In part one on this topic we covered the concept of a draft budget versus a final budget. In this follow up we examine the roll of the draft budget in getting your loan. If you recall from the last discussion, this entire budgeting process can seem a bit “out of order”. You need to spend $100,000 or more on plans and many months of work before you can truly determine what your project will cost. You often need the cash from a loan to pay for those plans, but the bank wants to know your budget to approve, close, and fund your loan. So how do you go about this process, getting the data you need and ordering the steps correctly? 

One critical element is selecting the right bank. Trying to select a bank based on basic terms such as interest rate, loan term, and loan to value percentage can cause you to miss some of the much larger factors. One such factor is a bank’s experience lending on group up, owner occupied real estate, and their methodology of setting up such a loan. It is critical that a bank understands that they might be approving and funding the loan based on a draft budget and incomplete sets of plans. 

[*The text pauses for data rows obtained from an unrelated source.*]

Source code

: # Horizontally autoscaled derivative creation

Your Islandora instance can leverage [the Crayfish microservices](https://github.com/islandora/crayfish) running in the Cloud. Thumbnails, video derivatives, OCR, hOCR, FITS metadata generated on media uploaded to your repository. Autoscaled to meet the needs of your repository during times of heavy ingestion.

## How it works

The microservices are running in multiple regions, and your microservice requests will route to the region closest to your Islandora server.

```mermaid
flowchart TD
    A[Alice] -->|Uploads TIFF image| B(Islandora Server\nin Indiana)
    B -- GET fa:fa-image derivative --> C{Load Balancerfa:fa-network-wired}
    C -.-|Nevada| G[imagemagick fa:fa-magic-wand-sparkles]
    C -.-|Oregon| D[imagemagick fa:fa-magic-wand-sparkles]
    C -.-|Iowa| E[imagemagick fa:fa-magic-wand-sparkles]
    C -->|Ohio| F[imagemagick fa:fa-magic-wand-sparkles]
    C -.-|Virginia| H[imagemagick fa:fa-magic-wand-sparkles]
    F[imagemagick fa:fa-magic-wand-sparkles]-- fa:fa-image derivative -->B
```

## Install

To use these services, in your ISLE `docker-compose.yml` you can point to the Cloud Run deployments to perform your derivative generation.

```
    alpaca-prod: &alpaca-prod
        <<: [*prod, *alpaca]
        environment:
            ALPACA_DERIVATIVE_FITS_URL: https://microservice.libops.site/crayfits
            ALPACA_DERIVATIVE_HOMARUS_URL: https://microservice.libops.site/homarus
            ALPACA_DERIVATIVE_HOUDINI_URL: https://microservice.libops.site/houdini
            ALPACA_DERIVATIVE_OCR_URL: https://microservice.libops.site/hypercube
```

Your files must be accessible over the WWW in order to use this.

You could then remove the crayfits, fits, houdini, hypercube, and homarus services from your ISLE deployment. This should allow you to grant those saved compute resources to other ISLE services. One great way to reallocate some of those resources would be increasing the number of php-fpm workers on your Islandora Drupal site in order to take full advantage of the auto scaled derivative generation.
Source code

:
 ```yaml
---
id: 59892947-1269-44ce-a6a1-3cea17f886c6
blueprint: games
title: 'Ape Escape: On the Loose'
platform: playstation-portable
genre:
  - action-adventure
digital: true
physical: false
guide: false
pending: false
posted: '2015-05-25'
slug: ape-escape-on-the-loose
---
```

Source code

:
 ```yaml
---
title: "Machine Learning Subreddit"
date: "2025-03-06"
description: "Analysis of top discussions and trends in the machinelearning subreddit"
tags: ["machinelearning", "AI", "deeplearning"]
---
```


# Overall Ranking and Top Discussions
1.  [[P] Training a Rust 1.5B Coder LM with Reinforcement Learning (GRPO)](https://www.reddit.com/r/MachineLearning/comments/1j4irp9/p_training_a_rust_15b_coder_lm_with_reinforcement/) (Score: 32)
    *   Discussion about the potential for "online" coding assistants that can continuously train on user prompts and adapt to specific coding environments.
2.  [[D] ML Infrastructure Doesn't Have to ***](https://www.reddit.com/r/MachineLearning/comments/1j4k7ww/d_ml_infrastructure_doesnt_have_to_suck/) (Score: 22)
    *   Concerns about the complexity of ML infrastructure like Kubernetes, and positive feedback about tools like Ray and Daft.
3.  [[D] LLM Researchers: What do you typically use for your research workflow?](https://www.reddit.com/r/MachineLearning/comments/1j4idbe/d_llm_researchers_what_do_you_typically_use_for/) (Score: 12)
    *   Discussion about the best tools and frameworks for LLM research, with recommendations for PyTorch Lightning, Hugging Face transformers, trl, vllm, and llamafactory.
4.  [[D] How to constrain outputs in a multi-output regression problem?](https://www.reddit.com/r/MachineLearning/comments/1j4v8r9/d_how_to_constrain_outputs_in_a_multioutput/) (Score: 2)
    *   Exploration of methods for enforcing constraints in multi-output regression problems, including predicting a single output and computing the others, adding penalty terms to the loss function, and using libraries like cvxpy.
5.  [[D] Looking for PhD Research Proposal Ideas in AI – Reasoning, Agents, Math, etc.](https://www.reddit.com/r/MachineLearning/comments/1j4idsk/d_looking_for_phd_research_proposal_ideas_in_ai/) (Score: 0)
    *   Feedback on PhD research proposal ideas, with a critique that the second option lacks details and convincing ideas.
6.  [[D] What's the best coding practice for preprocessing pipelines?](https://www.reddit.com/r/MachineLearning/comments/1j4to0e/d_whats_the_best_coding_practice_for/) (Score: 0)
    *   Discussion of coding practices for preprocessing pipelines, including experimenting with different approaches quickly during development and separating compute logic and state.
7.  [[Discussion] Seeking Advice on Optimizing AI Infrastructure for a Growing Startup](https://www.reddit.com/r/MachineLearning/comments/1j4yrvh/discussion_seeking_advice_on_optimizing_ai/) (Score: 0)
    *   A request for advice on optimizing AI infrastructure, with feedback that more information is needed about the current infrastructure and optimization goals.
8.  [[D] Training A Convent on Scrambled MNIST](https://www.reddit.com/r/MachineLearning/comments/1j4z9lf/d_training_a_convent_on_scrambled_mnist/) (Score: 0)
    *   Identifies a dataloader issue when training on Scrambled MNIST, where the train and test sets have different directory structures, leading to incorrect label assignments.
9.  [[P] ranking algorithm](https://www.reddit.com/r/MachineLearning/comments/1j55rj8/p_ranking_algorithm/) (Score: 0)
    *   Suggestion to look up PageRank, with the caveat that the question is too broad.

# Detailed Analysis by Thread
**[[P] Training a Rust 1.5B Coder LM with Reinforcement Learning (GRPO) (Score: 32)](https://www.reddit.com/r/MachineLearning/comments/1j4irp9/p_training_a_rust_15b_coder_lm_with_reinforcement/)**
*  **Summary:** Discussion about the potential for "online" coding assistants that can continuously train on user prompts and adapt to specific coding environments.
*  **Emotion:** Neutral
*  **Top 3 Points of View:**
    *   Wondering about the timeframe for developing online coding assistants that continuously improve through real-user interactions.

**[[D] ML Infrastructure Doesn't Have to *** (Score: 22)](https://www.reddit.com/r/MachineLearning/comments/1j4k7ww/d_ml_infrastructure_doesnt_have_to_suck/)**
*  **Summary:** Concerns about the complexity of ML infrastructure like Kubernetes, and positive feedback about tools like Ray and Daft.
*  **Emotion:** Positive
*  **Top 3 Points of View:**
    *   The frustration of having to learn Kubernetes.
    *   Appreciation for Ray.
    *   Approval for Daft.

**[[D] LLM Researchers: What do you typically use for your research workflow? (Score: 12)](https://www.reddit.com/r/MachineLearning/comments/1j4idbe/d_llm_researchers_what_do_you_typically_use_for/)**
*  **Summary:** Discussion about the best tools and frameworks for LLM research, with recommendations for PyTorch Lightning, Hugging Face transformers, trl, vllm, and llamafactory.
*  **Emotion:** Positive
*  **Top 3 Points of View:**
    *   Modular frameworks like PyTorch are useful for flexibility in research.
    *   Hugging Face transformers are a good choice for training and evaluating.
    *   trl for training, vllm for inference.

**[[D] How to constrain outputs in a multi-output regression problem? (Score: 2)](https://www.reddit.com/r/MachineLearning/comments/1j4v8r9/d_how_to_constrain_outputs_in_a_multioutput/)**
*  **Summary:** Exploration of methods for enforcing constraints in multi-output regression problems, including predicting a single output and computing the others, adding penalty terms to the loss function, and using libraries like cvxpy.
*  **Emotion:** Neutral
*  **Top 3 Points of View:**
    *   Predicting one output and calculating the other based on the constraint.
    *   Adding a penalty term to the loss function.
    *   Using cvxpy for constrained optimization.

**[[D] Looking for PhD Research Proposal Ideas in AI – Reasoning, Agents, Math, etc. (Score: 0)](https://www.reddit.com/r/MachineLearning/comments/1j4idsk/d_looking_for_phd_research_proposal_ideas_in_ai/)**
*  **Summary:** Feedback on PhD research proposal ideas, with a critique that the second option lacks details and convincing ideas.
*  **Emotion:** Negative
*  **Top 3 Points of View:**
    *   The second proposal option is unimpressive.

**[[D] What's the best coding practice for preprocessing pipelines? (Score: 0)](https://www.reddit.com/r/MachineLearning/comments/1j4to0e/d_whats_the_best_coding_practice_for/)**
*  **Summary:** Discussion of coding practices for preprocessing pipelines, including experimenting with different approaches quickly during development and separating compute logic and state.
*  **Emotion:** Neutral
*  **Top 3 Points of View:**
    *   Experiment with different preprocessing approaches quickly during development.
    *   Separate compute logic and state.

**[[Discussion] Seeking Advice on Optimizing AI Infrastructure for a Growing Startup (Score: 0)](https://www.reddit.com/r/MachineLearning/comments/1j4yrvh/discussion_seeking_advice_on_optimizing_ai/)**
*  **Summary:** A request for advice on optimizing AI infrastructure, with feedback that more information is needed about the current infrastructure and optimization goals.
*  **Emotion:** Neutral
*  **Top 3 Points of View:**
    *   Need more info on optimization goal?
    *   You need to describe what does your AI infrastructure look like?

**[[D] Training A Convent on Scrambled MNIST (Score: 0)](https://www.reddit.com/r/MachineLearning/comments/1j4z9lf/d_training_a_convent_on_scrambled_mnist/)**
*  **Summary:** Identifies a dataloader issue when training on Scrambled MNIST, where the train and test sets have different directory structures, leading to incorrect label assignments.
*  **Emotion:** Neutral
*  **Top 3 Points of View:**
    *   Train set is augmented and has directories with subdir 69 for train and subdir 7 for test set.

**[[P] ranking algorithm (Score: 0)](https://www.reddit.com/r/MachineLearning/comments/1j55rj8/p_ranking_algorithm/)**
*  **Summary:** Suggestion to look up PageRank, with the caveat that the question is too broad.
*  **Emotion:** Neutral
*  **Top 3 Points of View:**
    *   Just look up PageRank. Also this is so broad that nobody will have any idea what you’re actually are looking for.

Here is how this works. As always you will go through the tedious process of financial underwriting, where the bank relentlessly probes into every aspect of your life and your business. It’s never fun, but with ever increasing scrutiny from the Fed on banking practices, it’s just a necessary evil. The bank will also want to understand the design, concept, and pricing of your new facility. It’s like a business plan for a piece of real estate. If a bank requires a full set of plans before funding your loan, you will be shelling out the up-front costs of civil engineering, architecture, design, and more. This might be acceptable, as it will apply toward your down payment, or “equity”, and if you are putting down 10% these up front costs will almost always be less than 10% of your total project cost. But many of our clients prefer to draw from their loan to cover these costs during the pre-development phase of the project. In that situation it is key to work with a bank that will approve and fund a loan based on plans and pricing data that are not final. 

In addition to selecting a bank that will work with you as described above, you need to select an experienced developer to create this “real estate business plan”. That means you are bringing in a coach, and not just relying on a player or two for this process. The developer creates the entire plan, putting each player in their position and coordinating their responsibilities. When these individuals all bring their talents to the process very early in the project timeline, the developer can create this business plan, including a draft budget. 

Finally, realize that in spite of all the players on your team, from engineers to architects, and general contractors to subcontractors, it is typically ONLY the developer who regularly borrows money from banks to build ground up real estate. Use a developer experienced in your type of project, and one who puts their own money into real estate developments. That way, you are dealing with someone who really understands what it is like to be a principal in a real estate project, with skin in the game. Leverage their talents to help you build your real estate business plan and secure your loan.